Do you believe in Fate? Can true love overcome all obstacles? Beginner's Greek is marketed as a smart literary romance with author James Collins getting compared to the incomparable Jane Austen.
You can imagine why I picked it up then, right? I don't boast my romantic notions, because they are hardly wide-eyed Disney goo. Rather, I want the romance with the raw filth of real life. Unfortunately Beginner's Greek did not live up to any of my expectations.
I found the writing style to be off-setting and pretentious. Rather than allowing me to feel any type of warmth to these characters you continue to miss the opportunity of love, I felt alienated. Peter Russell, the romantic stockbroker hero, boards a plane and meets Holly, the smart chick woman who happens to be reading Thomas Mann's The Magic Mountain.
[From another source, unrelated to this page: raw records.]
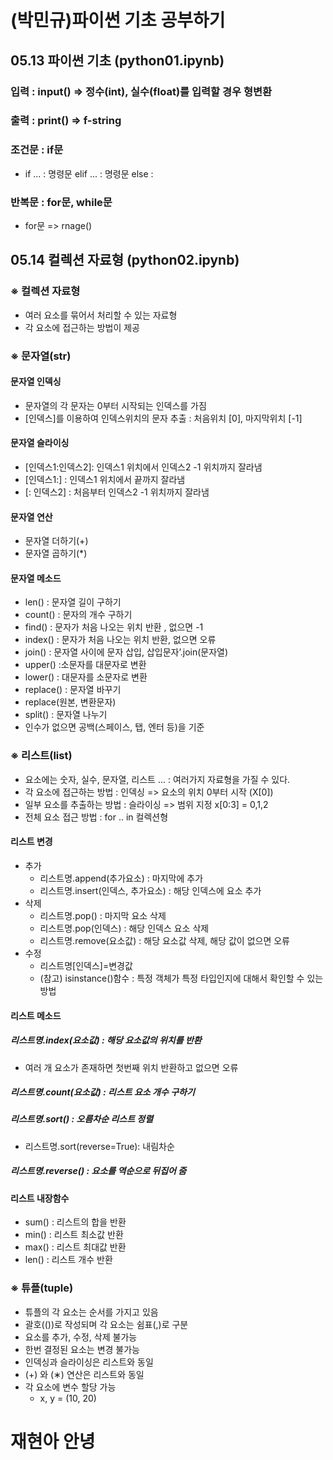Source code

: # (박민규)파이썬 기초 공부하기
## 05.13 파이썬 기초 (python01.ipynb)
### 입력 : input() => 정수(int), 실수(float)를 입력할 경우 형변환
### 출력 : print() => f-string
### 조건문 : if문
  * if ... : 명령문 elif ... : 명령문 else :
### 반복문 : for문, while문 
  * for문 => rnage()
## 05.14 컬렉션 자료형 (python02.ipynb)
### ※ 컬렉션 자료형
  * 여러 요소를 묶어서 처리할 수 있는 자료형 
  * 각 요소에 접근하는 방법이 제공
### ※ 문자열(str)
#### 문자열 인덱싱
  * 문자열의 각 문자는 0부터 시작되는 인덱스를 가짐
  * [인덱스]를 이용하여 인덱스위치의 문자 추출 : 처음위치 [0], 마지막위치 [-1]
#### 문자열 슬라이싱
  * [인덱스1:인덱스2]: 인덱스1 위치에서 인덱스2 -1 위치까지 잘라냄
  * [인덱스1:] : 인덱스1 위치에서 끝까지 잘라냄
  * [: 인덱스2] : 처음부터 인덱스2 -1 위치까지 잘라냄
#### 문자열 연산
  * 문자열 더하기(+)
  * 문자열 곱하기(*)
#### 문자열 메소드
  * len() : 문자열 길이 구하기
  * count() : 문자의 개수 구하기
  * find() : 문자가 처음 나오는 위치 반환 , 없으면 -1
  * index() : 문자가 처음 나오는 위치 반환, 없으면 오류
  * join() : 문자열 사이에 문자 삽입, 삽입문자’.join(문자열)
  * upper() :소문자를 대문자로 변환
  * lower() : 대문자를 소문자로 변환
  * replace() : 문자열 바꾸기
  * replace(원본, 변환문자)
  * split() : 문자열 나누기
  * 인수가 없으면 공백(스페이스, 탭, 엔터 등)을 기준
### ※ 리스트(list)
  * 요소에는 숫자, 실수, 문자열, 리스트 ... : 여러가지 자료형을 가질 수 있다.
  * 각 요소에 접근하는 방법 : 인덱싱 => 요소의 위치 0부터 시작 (X[0])
  * 일부 요소를 추출하는 방법 : 슬라이싱 => 범위 지정 x[0:3] = 0,1,2
  * 전체 요소 접근 방법 : for .. in 컬렉션형
#### 리스트 변경
  * 추가 
    * 리스트명.append(추가요소) : 마지막에 추가
    * 리스트명.insert(인덱스, 추가요소) : 해당 인덱스에 요소 추가
  * 삭제
    * 리스트명.pop() : 마지막 요소 삭제
    * 리스트명.pop(인덱스) : 해당 인덱스 요소 삭제
    * 리스트명.remove(요소값) : 해당 요소값 삭제, 해당 값이 없으면 오류
  * 수정
    * 리스트명[인덱스]=변경값
    * (참고) isinstance()함수 : 특정 객체가 특정 타입인지에 대해서 확인할 수 있는 방법
#### 리스트 메소드
##### 리스트명.index(요소값) : 해당 요소값의 위치를 반환
  * 여러 개 요소가 존재하면 첫번째 위치 반환하고 없으면 오류
##### 리스트명.count(요소값) : 리스트 요소 개수 구하기
##### 리스트명.sort() : 오름차순 리스트 정렬
  * 리스트명.sort(reverse=True): 내림차순
##### 리스트명.reverse() : 요소를 역순으로 뒤집어 줌
#### 리스트 내장함수
  * sum() : 리스트의 합을 반환
  * min() : 리스트 최소값 반환
  * max() : 리스트 최대값 반환
  * len() : 리스트 개수 반환
### ※ 튜플(tuple)
  * 튜플의 각 요소는 순서를 가지고 있음
  * 괄호(())로 작성되며 각 요소는 쉼표(,)로 구분
  * 요소를 추가, 수정, 삭제 불가능
  * 한번 결정된 요소는 변경 불가능
  * 인덱싱과 슬라이싱은 리스트와 동일
  * (+) 와  (∗) 연산은 리스트와 동일
  * 각 요소에 변수 할당 가능
    * x, y = (10, 20)
# 재현아 안녕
The book is the bridge to an emotional connection between the two, which leaves them both looking forward to a meet up after the plane lands. Unfortunately, as twist of fate would have it, Peter loses Holly's number and is forced to accept his soul mate has been lost to the universe. That is, until years later, when he realizes that the new girl his best friend is dating is the lost Holly. But rather than manning up and telling this beauty that he has not been able to stop thinking about her or their ONE encounter, he lets his wormy best friend marry her and accepts his fate as hubby's BFF.
And really, folks, when I say that his best friend is wormy, he's like, over the top wormy. As it was, wormy Jonathan was the best thing that happened to this novel. His character struck emotion. I hated, detested, despised him. I wanted to strangle him and make him cry.
So of course, it was even more frustrating to watch weakling Peter sit by while Jonathan was boinking everyone imaginable. I mean, seriously folks, if you loved this woman, wouldn't you tell her that her husband your best friend was a dud and run off into the sunset? Not our hero. Nope. Instead, he also gets married.
There are 400 pages of these hit and misses. By the time the novel ended, I was so over the Holly & Peter pollen that I could care less if they finally confessed their undying love.
I am still unsure how Collins could be compared to Austen. I'm not going to debate that, however, because I've only read one Austen book.
If you have read Beginner's Greek and have something to contribute (do you agree with me or better yet can you enlighten me on what I am missing) please drop a line. And, if this is the first time you've heard of it, I'd let it become a distant memory. Find another 400+ page book to entertain your time.